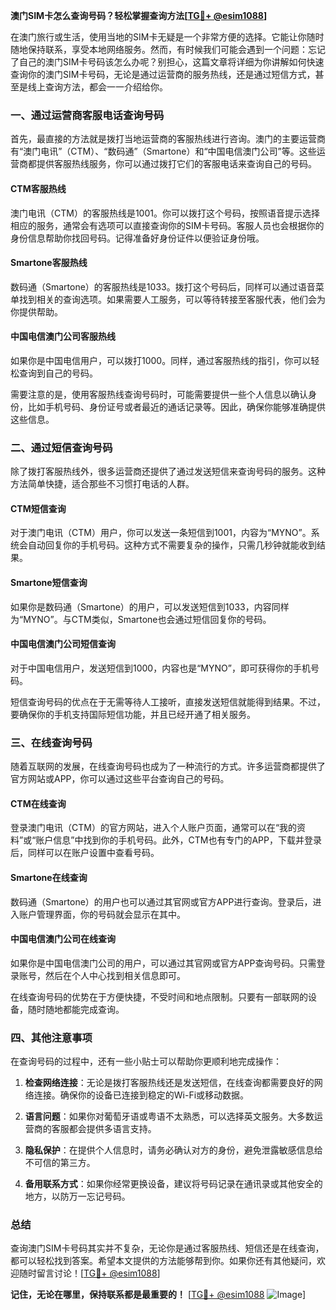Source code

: **澳门SIM卡怎么查询号码？轻松掌握查询方法[[TG💪+ @esim1088](https://t.me/s/esim1088)]**

在澳门旅行或生活，使用当地的SIM卡无疑是一个非常方便的选择。它能让你随时随地保持联系，享受本地网络服务。然而，有时候我们可能会遇到一个问题：忘记了自己的澳门SIM卡号码该怎么办呢？别担心，这篇文章将详细为你讲解如何快速查询你的澳门SIM卡号码，无论是通过运营商的服务热线，还是通过短信方式，甚至是线上查询方法，都会一一介绍给你。

### 一、通过运营商客服电话查询号码

首先，最直接的方法就是拨打当地运营商的客服热线进行咨询。澳门的主要运营商有“澳门电讯”（CTM）、“数码通”（Smartone）和“中国电信澳门公司”等。这些运营商都提供客服热线服务，你可以通过拨打它们的客服电话来查询自己的号码。

#### CTM客服热线
澳门电讯（CTM）的客服热线是1001。你可以拨打这个号码，按照语音提示选择相应的服务，通常会有选项可以直接查询你的SIM卡号码。客服人员也会根据你的身份信息帮助你找回号码。记得准备好身份证件以便验证身份哦。

#### Smartone客服热线
数码通（Smartone）的客服热线是1033。拨打这个号码后，同样可以通过语音菜单找到相关的查询选项。如果需要人工服务，可以等待转接至客服代表，他们会为你提供帮助。

#### 中国电信澳门公司客服热线
如果你是中国电信用户，可以拨打1000。同样，通过客服热线的指引，你可以轻松查询到自己的号码。

需要注意的是，使用客服热线查询号码时，可能需要提供一些个人信息以确认身份，比如手机号码、身份证号或者最近的通话记录等。因此，确保你能够准确提供这些信息。

### 二、通过短信查询号码

除了拨打客服热线外，很多运营商还提供了通过发送短信来查询号码的服务。这种方法简单快捷，适合那些不习惯打电话的人群。

#### CTM短信查询
对于澳门电讯（CTM）用户，你可以发送一条短信到1001，内容为“MYNO”。系统会自动回复你的手机号码。这种方式不需要复杂的操作，只需几秒钟就能收到结果。

#### Smartone短信查询
如果你是数码通（Smartone）的用户，可以发送短信到1033，内容同样为“MYNO”。与CTM类似，Smartone也会通过短信回复你的号码。

#### 中国电信澳门公司短信查询
对于中国电信用户，发送短信到1000，内容也是“MYNO”，即可获得你的手机号码。

短信查询号码的优点在于无需等待人工接听，直接发送短信就能得到结果。不过，要确保你的手机支持国际短信功能，并且已经开通了相关服务。

### 三、在线查询号码

随着互联网的发展，在线查询号码也成为了一种流行的方式。许多运营商都提供了官方网站或APP，你可以通过这些平台查询自己的号码。

#### CTM在线查询
登录澳门电讯（CTM）的官方网站，进入个人账户页面，通常可以在“我的资料”或“账户信息”中找到你的手机号码。此外，CTM也有专门的APP，下载并登录后，同样可以在账户设置中查看号码。

#### Smartone在线查询
数码通（Smartone）的用户也可以通过其官网或官方APP进行查询。登录后，进入账户管理界面，你的号码就会显示在其中。

#### 中国电信澳门公司在线查询
如果你是中国电信澳门公司的用户，可以通过其官网或官方APP查询号码。只需登录账号，然后在个人中心找到相关信息即可。

在线查询号码的优势在于方便快捷，不受时间和地点限制。只要有一部联网的设备，随时随地都能完成查询。

### 四、其他注意事项

在查询号码的过程中，还有一些小贴士可以帮助你更顺利地完成操作：

1. **检查网络连接**：无论是拨打客服热线还是发送短信，在线查询都需要良好的网络连接。确保你的设备已连接到稳定的Wi-Fi或移动数据。
   
2. **语言问题**：如果你对葡萄牙语或粤语不太熟悉，可以选择英文服务。大多数运营商的客服都会提供多语言支持。

3. **隐私保护**：在提供个人信息时，请务必确认对方的身份，避免泄露敏感信息给不可信的第三方。

4. **备用联系方式**：如果你经常更换设备，建议将号码记录在通讯录或其他安全的地方，以防万一忘记号码。

### 总结

查询澳门SIM卡号码其实并不复杂，无论你是通过客服热线、短信还是在线查询，都可以轻松找到答案。希望本文提供的方法能够帮到你。如果你还有其他疑问，欢迎随时留言讨论！[[TG💪+ @esim1088](https://t.me/s/esim1088)]

**记住，无论在哪里，保持联系都是最重要的！** [[TG💪+ @esim1088](https://t.me/s/esim1088) ![Image](https://i.postimg.cc/4NQfJmqS/Snipaste-2025-05-13-00-14-12.png)]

================

- Required action: Exactly the lines above from the one with "首先，最直接的方法就是拨打当" to the one with "#### 中国电信澳门公司在线查询", both included, are to be quoted; leave the rest out.

- Exercise solution:
首先，最直接的方法就是拨打当地运营商的客服热线进行咨询。澳门的主要运营商有“澳门电讯”（CTM）、“数码通”（Smartone）和“中国电信澳门公司”等。这些运营商都提供客服热线服务，你可以通过拨打它们的客服电话来查询自己的号码。

#### CTM客服热线
澳门电讯（CTM）的客服热线是1001。你可以拨打这个号码，按照语音提示选择相应的服务，通常会有选项可以直接查询你的SIM卡号码。客服人员也会根据你的身份信息帮助你找回号码。记得准备好身份证件以便验证身份哦。

#### Smartone客服热线
数码通（Smartone）的客服热线是1033。拨打这个号码后，同样可以通过语音菜单找到相关的查询选项。如果需要人工服务，可以等待转接至客服代表，他们会为你提供帮助。

#### 中国电信澳门公司客服热线
如果你是中国电信用户，可以拨打1000。同样，通过客服热线的指引，你可以轻松查询到自己的号码。

需要注意的是，使用客服热线查询号码时，可能需要提供一些个人信息以确认身份，比如手机号码、身份证号或者最近的通话记录等。因此，确保你能够准确提供这些信息。

### 二、通过短信查询号码

除了拨打客服热线外，很多运营商还提供了通过发送短信来查询号码的服务。这种方法简单快捷，适合那些不习惯打电话的人群。

#### CTM短信查询
对于澳门电讯（CTM）用户，你可以发送一条短信到1001，内容为“MYNO”。系统会自动回复你的手机号码。这种方式不需要复杂的操作，只需几秒钟就能收到结果。

#### Smartone短信查询
如果你是数码通（Smartone）的用户，可以发送短信到1033，内容同样为“MYNO”。与CTM类似，Smartone也会通过短信回复你的号码。

#### 中国电信澳门公司短信查询
对于中国电信用户，发送短信到1000，内容也是“MYNO”，即可获得你的手机号码。

短信查询号码的优点在于无需等待人工接听，直接发送短信就能得到结果。不过，要确保你的手机支持国际短信功能，并且已经开通了相关服务。

### 三、在线查询号码

随着互联网的发展，在线查询号码也成为了一种流行的方式。许多运营商都提供了官方网站或APP，你可以通过这些平台查询自己的号码。

#### CTM在线查询
登录澳门电讯（CTM）的官方网站，进入个人账户页面，通常可以在“我的资料”或“账户信息”中找到你的手机号码。此外，CTM也有专门的APP，下载并登录后，同样可以在账户设置中查看号码。

#### Smartone在线查询
数码通（Smartone）的用户也可以通过其官网或官方APP进行查询。登录后，进入账户管理界面，你的号码就会显示在其中。

#### 中国电信澳门公司在线查询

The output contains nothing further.